Habeck: „Wir arbeiten an Unterstützungsprogrammen“

Und nun? „Die Hilfen für Unternehmen, die die Regierung bis jetzt plant, reichen nicht“, sagt Röhl. Aktuell will der Staat gezielt den Unternehmen helfen, die hohe Energiekosten haben und im internationalen Wettbewerb stehen. Die meisten Firmen, etwa Bäckereien, bekommen erst mal nichts. Wobei die künftige Strompreisbremse auch für sie gelten soll – wenn sie eingeführt wird. Grundsätzlich kämen für Firmen dieselben Instrumente in Frage wie für Privathaushalte: eine Deckelung der Gaspreise für bestimmte Mengen und staatliche Zuschüsse für die hohen Energie­kosten.
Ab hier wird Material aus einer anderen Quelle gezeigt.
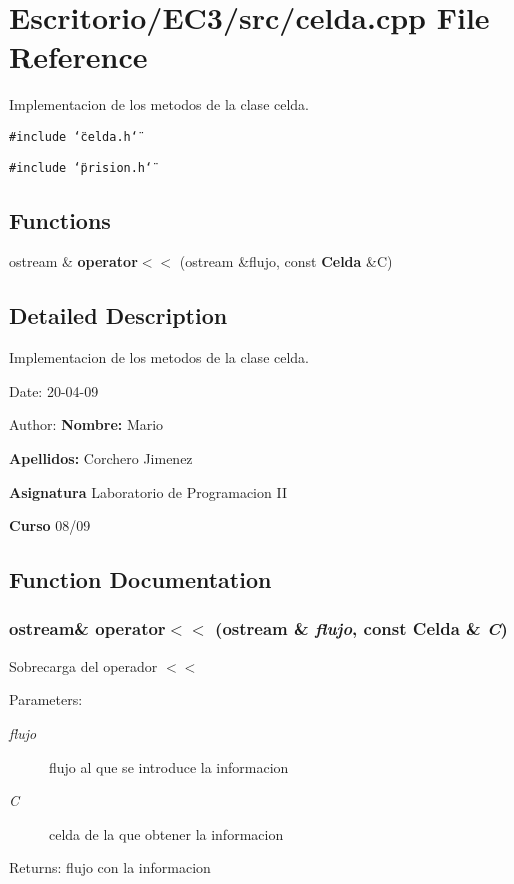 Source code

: \section{Escritorio/EC3/src/celda.cpp File Reference}
\label{celda_8cpp}
Implementacion de los metodos de la clase celda. 

{\tt \#include \char`\"{}celda.h\char`\"{}}\par
{\tt \#include \char`\"{}prision.h\char`\"{}}\par
\subsection*{Functions}
\begin{CompactItemize}
\item 
ostream \& {\bf operator$<$$<$} (ostream \&flujo, const {\bf Celda} \&C)
\end{CompactItemize}


\subsection{Detailed Description}
Implementacion de los metodos de la clase celda. 

\begin{Desc}
\item[Date:]20-04-09 \end{Desc}
\begin{Desc}
\item[Author:]{\bf Nombre:} Mario \par
 {\bf Apellidos:} Corchero Jimenez \par
 {\bf Asignatura} Laboratorio de Programacion II \par
 {\bf Curso} 08/09 \end{Desc}


\subsection{Function Documentation}
\subsubsection{\setlength{\rightskip}{0pt plus 5cm}ostream\& operator$<$$<$ (ostream \& {\em flujo}, const {\bf Celda} \& {\em C})}\label{celda_8cpp_1ae028893035e539215673ec05256b71}


Sobrecarga del operador $<$$<$ \begin{Desc}
\item[Parameters:]
\begin{description}
\item[{\em flujo}]flujo al que se introduce la informacion \item[{\em C}]celda de la que obtener la informacion \end{description}
\end{Desc}
\begin{Desc}
\item[Returns:]flujo con la informacion \end{Desc}
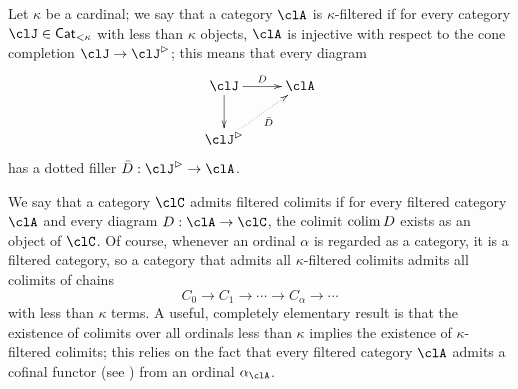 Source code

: Let $\kappa$ be a cardinal; we say that a category $\clA$ is $\kappa$\hyp{}filtered if for every category $\clJ\in\Cat_{<\kappa}$ with less than $\kappa$ objects, $\clA$ is injective with respect to the cone completion $\clJ\to \clJ^\rhd$; this means that every diagram
\[
	\vcenter{\xymatrix{
			\clJ\ar[d]\ar[r]^D & \clA \\
			\clJ^\rhd\ar@{.>}[ur]_{\bar D}
		}}
\]
has a dotted filler $\bar D : \clJ^\rhd \to \clA$.

We say that a category $\clC$ admits filtered colimits if for every filtered category $\clA$ and every diagram $D : \clA \to \clC$, the colimit $\operatorname{colim} D$ exists as an object of $\clC$. Of course, whenever an ordinal $\alpha$ is regarded as a category, it is a filtered category, so a category that admits all $\kappa$\hyp{}filtered colimits admits all colimits of chains
\[
	C_0 \to C_1 \to \cdots \to C_\alpha \to\cdots
\]
with less than $\kappa$ terms. A useful, completely elementary result is that the existence of colimits over all ordinals less than $\kappa$ implies the existence of $\kappa$\hyp{}filtered colimits; this relies on the fact that every filtered category $\clA$ admits a cofinal functor (see \cite[]{Bor1}) from an ordinal $\alpha_\clA$.

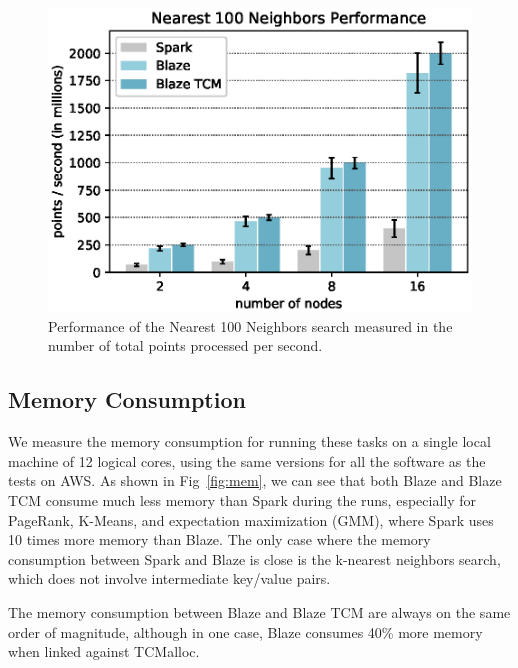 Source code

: \begin{figure}
  \begin{center}
  \includegraphics[width=0.7\linewidth]{figs/nn_speed.eps}
  \end{center}
  \vspace{-0.2cm}
  \caption{Performance of the Nearest 100 Neighbors search measured in the number of total points processed per second.
  }
  \label{fig:nn}
\end{figure}
\subsection{Memory Consumption}

We measure the memory consumption for running these tasks on a single local machine of 12 logical cores, using the same versions for all the software as the tests on AWS.
As shown in Fig~\ref{fig:mem}, we can see that both Blaze and Blaze TCM consume much less memory than Spark during the runs, especially for PageRank, K-Means, and expectation maximization (GMM), where Spark uses 10 times more memory than Blaze.
The only case where the memory consumption between Spark and Blaze is close is the k-nearest neighbors search, which does not involve intermediate key/value pairs.

The memory consumption between Blaze and Blaze TCM are always on the same order of magnitude, although in one case, Blaze consumes 40\% more memory when linked against TCMalloc.

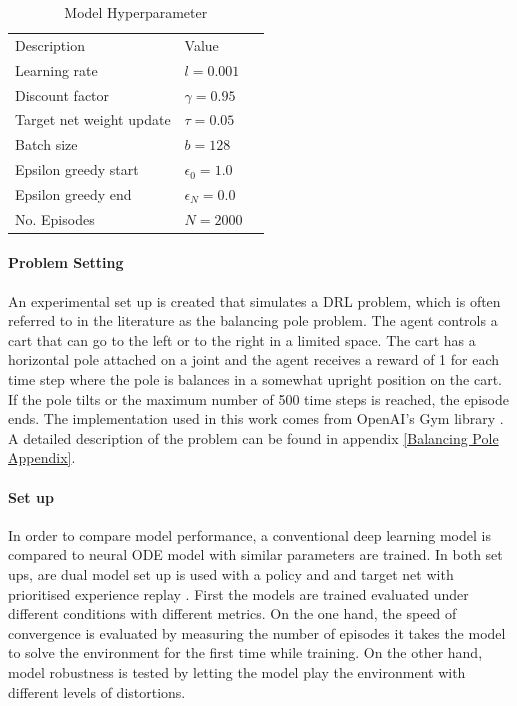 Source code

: \documentclass[10pt]{reportMaster}
\begin{document}
\begin{table}


\label{tab:model-hyperparameter}
\begin{tabular}{lll}
Description              & Value   &  \\ \cline{1-2}
Learning rate            & $l=0.001$ &  \\
Discount factor          & $\gamma =0.95$  &  \\
Target net weight update & $ \tau=0.05$  &  \\
Batch size               & $b=128$     &  \\
Epsilon greedy start    & $\epsilon_{0}=1.0$   &  \\
Epsilon greedy end       & $\epsilon_{N}=0.0$   & \\
No. Episodes       & $N = 2000$   & \\
\end{tabular}
\centering
\caption{Model Hyperparameter}
\end{table}

\paragraph{Problem Setting} An experimental set up is created that simulates a \ac{DRL} problem, which is often referred to in the literature as the balancing pole \cite{barto1983neuronlike} problem. The agent controls a cart that can go to the left or to the right in a limited space. The cart has a horizontal pole attached on a joint and the agent receives a reward of 1 for each time step where the pole is balances in a somewhat upright position on the cart. If the pole tilts or the maximum number of 500 time steps is reached, the episode ends. The implementation used in this work comes from OpenAI's Gym library \cite{gymref}. A detailed description of the problem can be found in appendix \ref{Balancing Pole Appendix}.

\paragraph{Set up} In order to compare model performance, a conventional deep learning model is compared to neural ODE model with similar parameters are trained. In both set ups, are dual model set up is used with a policy and and target net \cite{hasselt2010double} with prioritised experience replay \cite{schaul2015prioritized}. First the models are trained evaluated under different conditions with different metrics. On the one hand, the speed of convergence is evaluated by measuring the number of episodes it takes the model to solve the environment for the first time while training. On the other hand, model robustness is tested by letting the model play the environment with different levels of distortions. 
\end{document}
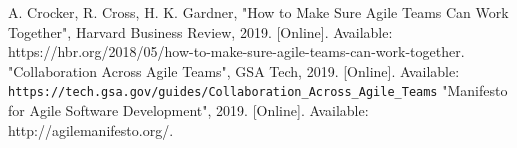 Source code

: \documentclass[sigplan,screen]{acmart}
\begin{document}
% 
% 

\begin{thebibliography}{00}
   A. Crocker, R. Cross, H. K. Gardner, "How to Make Sure Agile Teams Can Work Together", Harvard Business Review, 2019. [Online]. Available: https://hbr.org/2018/05/how-to-make-sure-agile-teams-can-work-together.
   "Collaboration Across Agile Teams", GSA Tech, 2019. [Online]. Available: \verb| https://tech.gsa.gov/guides/Collaboration_Across_Agile_Teams|
   "Manifesto for Agile Software Development", 2019. [Online]. Available: http://agilemanifesto.org/.
\end{thebibliography}
\end{document}
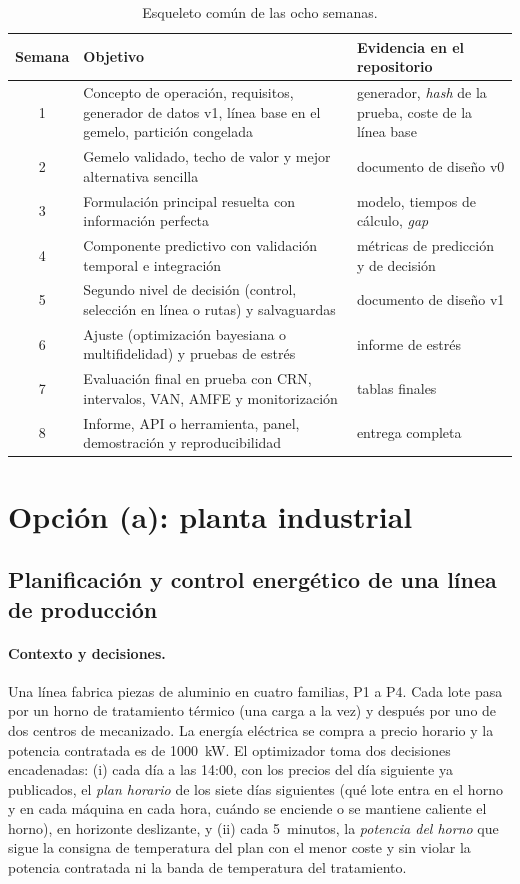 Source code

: \begin{table}[H]
\centering\small
\caption{Esqueleto común de las ocho semanas.}\label{tab:calendario}
\begin{tabularx}{\textwidth}{@{}c>{\raggedright\arraybackslash}X>{\raggedright\arraybackslash}p{4.6cm}@{}}
\toprule
Semana & Objetivo & Evidencia en el repositorio \\
\midrule
1 & Concepto de operación, requisitos, generador de datos v1, línea base en el gemelo, partición congelada & generador, \emph{hash} de la prueba, coste de la línea base \\
2 & Gemelo validado, techo de valor y mejor alternativa sencilla & documento de diseño v0 \\
3 & Formulación principal resuelta con información perfecta & modelo, tiempos de cálculo, \emph{gap} \\
4 & Componente predictivo con validación temporal e integración & métricas de predicción y de decisión \\
5 & Segundo nivel de decisión (control, selección en línea o rutas) y salvaguardas & documento de diseño v1 \\
6 & Ajuste (optimización bayesiana o multifidelidad) y pruebas de estrés & informe de estrés \\
7 & Evaluación final en prueba con CRN, intervalos, VAN, AMFE y monitorización & tablas finales \\
8 & Informe, API o herramienta, panel, demostración y reproducibilidad & entrega completa \\
\bottomrule
\end{tabularx}
\end{table}

\section{Opción (a): planta industrial}
\label{sec:proy-a}

\subsection*{Planificación y control energético de una línea de producción}

\paragraph{Contexto y decisiones.} Una línea fabrica piezas de aluminio en cuatro familias, P1 a P4. Cada lote pasa por un horno de tratamiento térmico (una carga a la vez) y después por uno de dos centros de mecanizado. La energía eléctrica se compra a precio horario y la potencia contratada es de 1000~kW. El optimizador toma dos decisiones encadenadas: (i) cada día a las 14:00, con los precios del día siguiente ya publicados, el \emph{plan horario} de los siete días siguientes (qué lote entra en el horno y en cada máquina en cada hora, cuándo se enciende o se mantiene caliente el horno), en horizonte deslizante, y (ii) cada 5~minutos, la \emph{potencia del horno} que sigue la consigna de temperatura del plan con el menor coste y sin violar la potencia contratada ni la banda de temperatura del tratamiento.

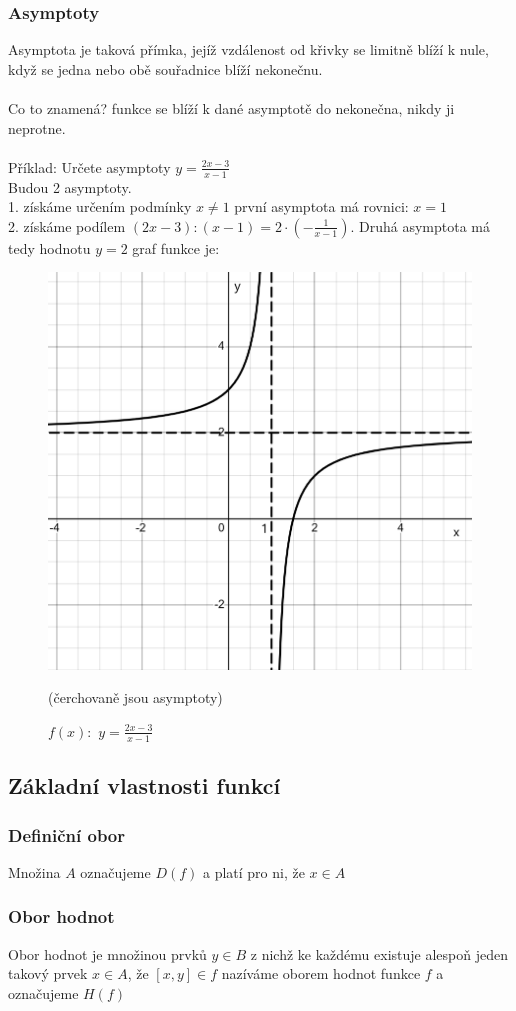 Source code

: \subsubsection{Asymptoty}
Asymptota je taková přímka, jejíž vzdálenost od křivky se limitně blíží k nule, když se jedna nebo obě souřadnice blíží nekonečnu. \\ \\
Co to znamená? funkce se blíží k dané asymptotě do nekonečna, nikdy ji neprotne.\\ \\
Příklad: Určete asymptoty $y=\frac{2x-3}{x-1}$\\
Budou 2 asymptoty. \\
1. získáme určením podmínky $x \neq 1$ první asymptota má rovnici: $x=1$ \\
2. získáme podílem $(2x-3):(x-1)=2\cdot(-\frac{1}{x-1})$. Druhá asymptota má tedy hodnotu $y=2$
graf funkce je:
\begin{figure}[H]
        \centering
        \includegraphics[width=0.5\linewidth]{img/2_lomena_fkce2.0.png}
        \caption{$f(x):$ $y=\frac{2x-3}{x-1}$} (čerchovaně jsou asymptoty)
        \label{fig:enter-label}
    \end{figure}
    

\subsection{Základní vlastnosti funkcí}
\subsubsection{Definiční obor}
Množina $A$ označujeme $D(f)$ a platí pro ni, že $x \in A$
\subsubsection{Obor hodnot}
Obor hodnot je množinou prvků $y \in B$ z nichž ke každému existuje alespoň jeden takový prvek $x\in A$, že $[x,y] \in f$ nazíváme oborem hodnot funkce $f$ a označujeme $H(f)$
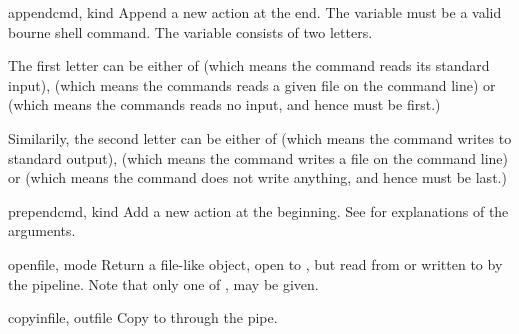 \begin{methoddesc}{append}{cmd, kind}
Append a new action at the end. The  variable must be a valid
bourne shell command. The  variable consists of two letters.

The first letter can be either of  (which means the command
reads its standard input),  (which means the commands reads
a given file on the command line) or  (which means the commands
reads no input, and hence must be first.)

Similarily, the second letter can be either of  (which means 
the command writes to standard output),  (which means the 
command writes a file on the command line) or  (which means
the command does not write anything, and hence must be last.)
\end{methoddesc}

\begin{methoddesc}{prepend}{cmd, kind}
Add a new action at the beginning. See  for explanations
of the arguments.
\end{methoddesc}

\begin{methoddesc}{open}{file, mode}
Return a file-like object, open to , but read from or
written to by the pipeline.  Note that only one of ,
 may be given.
\end{methoddesc}

\begin{methoddesc}{copy}{infile, outfile}
Copy  to  through the pipe.
\end{methoddesc}
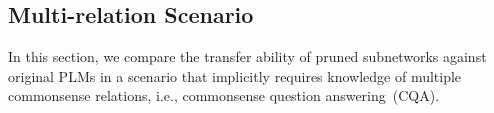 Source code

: 





%		
%		
%		

\subsection{Multi-relation Scenario}
\label{sec:csr}
In this section, we compare the transfer ability of pruned subnetworks against original PLMs in 
a scenario that implicitly requires knowledge of multiple commonsense relations, 
i.e., commonsense question answering~(CQA).

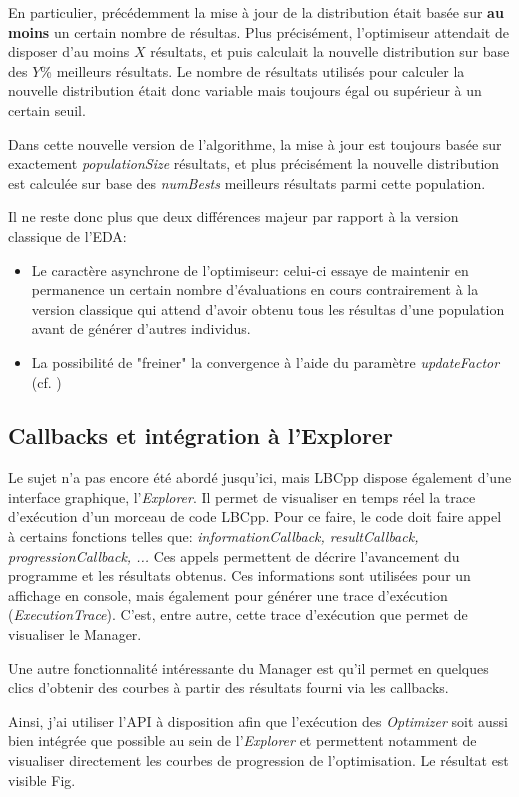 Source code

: \documentclass[a4paper, 11pt]{report}
\begin{document}
En particulier, précédemment la mise à jour de la distribution était basée sur \textbf{au moins} un certain nombre de résultas. Plus précisément, l'optimiseur attendait de disposer d'au moins $X$ résultats, %
et puis calculait la nouvelle distribution sur base des $Y$\% meilleurs résultats. Le nombre de résultats utilisés pour calculer la nouvelle distribution était donc variable mais toujours égal ou supérieur à un certain seuil.

Dans cette nouvelle version de l'algorithme, la mise à jour est toujours basée sur exactement \textit{populationSize} résultats, et plus précisément la nouvelle distribution est calculée sur base des \textit{numBests} meilleurs résultats parmi cette population. 

Il ne reste donc plus que deux différences majeur par rapport à la version classique de l'EDA:
\begin{itemize}
\item Le caractère asynchrone de l'optimiseur: celui-ci essaye de maintenir en permanence un certain nombre d'évaluations en cours contrairement à la version classique qui attend d'avoir obtenu tous les résultas d'une population avant de générer d'autres individus.
\item La possibilité de "freiner" la convergence à l'aide du paramètre \textit{updateFactor} (cf. ) %
\end{itemize}

\subsection{Callbacks et intégration à l'Explorer}
Le sujet n'a pas encore été abordé jusqu'ici, mais LBCpp dispose également d'une interface graphique, l'\textit{Explorer}. Il permet de visualiser en temps réel la trace d'exécution d'un morceau de code LBCpp. Pour ce faire, le code doit faire appel à certains fonctions telles que: \textit{informationCallback, resultCallback, progressionCallback, ...} Ces appels permettent de décrire l'avancement du programme et les résultats obtenus. Ces informations sont utilisées pour un affichage en console, mais également pour générer une trace d'exécution (\textit{ExecutionTrace}). C'est, entre autre, cette trace d'exécution que permet de visualiser le Manager. 

Une autre fonctionnalité intéressante du Manager est qu'il permet en quelques clics d'obtenir des courbes à partir des résultats fourni via les callbacks.

Ainsi, j'ai utiliser l'API à disposition afin que l'exécution des \textit{Optimizer} soit aussi bien intégrée que possible au sein de l'\textit{Explorer} et permettent notamment de visualiser directement les courbes de progression de l'optimisation. Le résultat est visible Fig. %
\end{document}
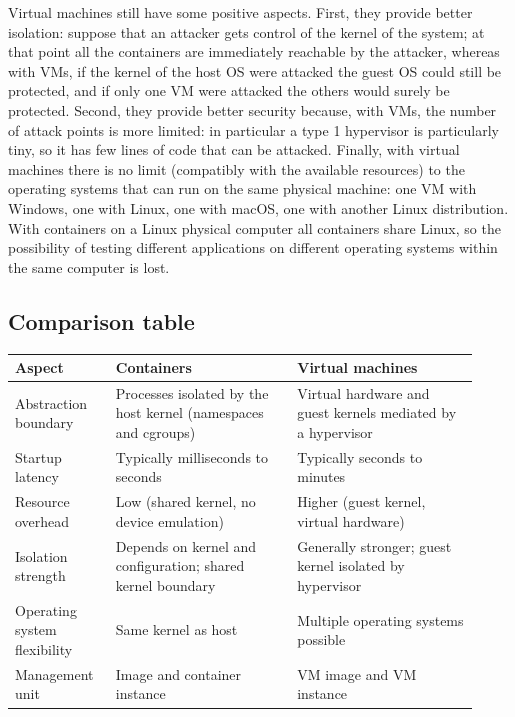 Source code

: Virtual machines still have some positive aspects. First, they provide better isolation: suppose that an attacker gets control of the kernel of the system; at that point all the containers are immediately reachable by the attacker, whereas with VMs, if the kernel of the host OS were attacked the guest OS could still be protected, and if only one VM were attacked the others would surely be protected. Second, they provide better security because, with VMs, the number of attack points is more limited: in particular a type 1 hypervisor is particularly tiny, so it has few lines of code that can be attacked. Finally, with virtual machines there is no limit (compatibly with the available resources) to the operating systems that can run on the same physical machine: one VM with Windows, one with Linux, one with macOS, one with another Linux distribution. With containers on a Linux physical computer all containers share Linux, so the possibility of testing different applications on different operating systems within the same computer is lost.

\subsection{Comparison table}

\begin{center}
\small
\begin{tabular}{@{}>{\raggedright\arraybackslash}p{0.2\linewidth}>{\raggedright\arraybackslash}p{0.36\linewidth}>{\raggedright\arraybackslash}p{0.36\linewidth}@{}}
\toprule
\textbf{Aspect} & \textbf{Containers} & \textbf{Virtual machines}\\
\midrule
Abstraction boundary & Processes isolated by the host kernel (namespaces and cgroups) & Virtual hardware and guest kernels mediated by a hypervisor\\
Startup latency & Typically milliseconds to seconds & Typically seconds to minutes\\
Resource overhead & Low (shared kernel, no device emulation) & Higher (guest kernel, virtual hardware)\\
Isolation strength & Depends on kernel and configuration; shared kernel boundary & Generally stronger; guest kernel isolated by hypervisor\\
Operating system flexibility & Same kernel as host & Multiple operating systems possible\\
Management unit & Image and container instance & VM image and VM instance\\
\bottomrule
\end{tabular}
\end{center}


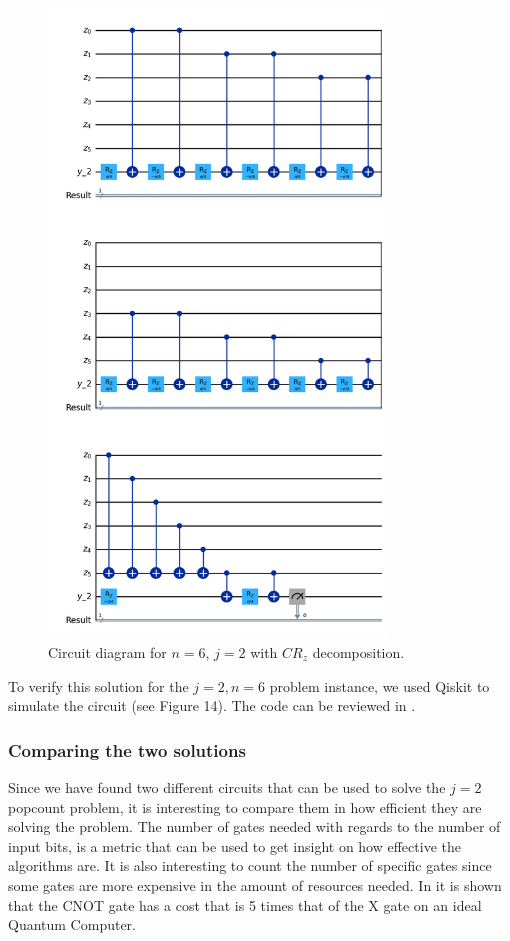 \documentclass[12pt,a4paper]{article}
\begin{document}
\begin{figure}[htbp] 
    \centering \includegraphics[width=0.8\textwidth]{Figures/QFT_decomposed_solution_n=6.png} 
    \caption{Circuit diagram for \(n=6\), \(j=2\) with \(CR_z\) decomposition.} 
    \label{fig:qft_crz_circuit_drawing} 
\end{figure}   

To verify this solution for the \(j=2, n=6\) problem instance, we used Qiskit to simulate the circuit (see Figure 14). The code can be reviewed in .


\subsubsection{Comparing the two solutions}

Since we have found two different circuits that can be used to solve the \(j=2\) popcount problem, it is interesting to compare them in how efficient they are solving the problem. The number of gates needed with regards to the number of input bits, is a metric that can be used to get insight on how effective the algorithms are. It is also interesting to count the number of specific gates since some gates are more expensive in the amount of resources needed. In \cite{lee_cost_2006} it is shown that the CNOT gate has a cost that is 5 times that of the X gate on an ideal Quantum Computer. 
\end{document}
„Wir arbeiten an Unterstützungsprogrammen für Unternehmen“, sagte Wirtschaftsminister Habeck bei „Maischberger“. Fraglich scheint, ob diese die Größenordnungen von 2020 und 2021 erreichen. Damals packte die Regierung die finanzpolitische „Bazooka“ aus. Hunderte Milliarden Euro will Finanzminister Christian Lindner (FDP) jetzt aber nicht zur Verfügung stellen.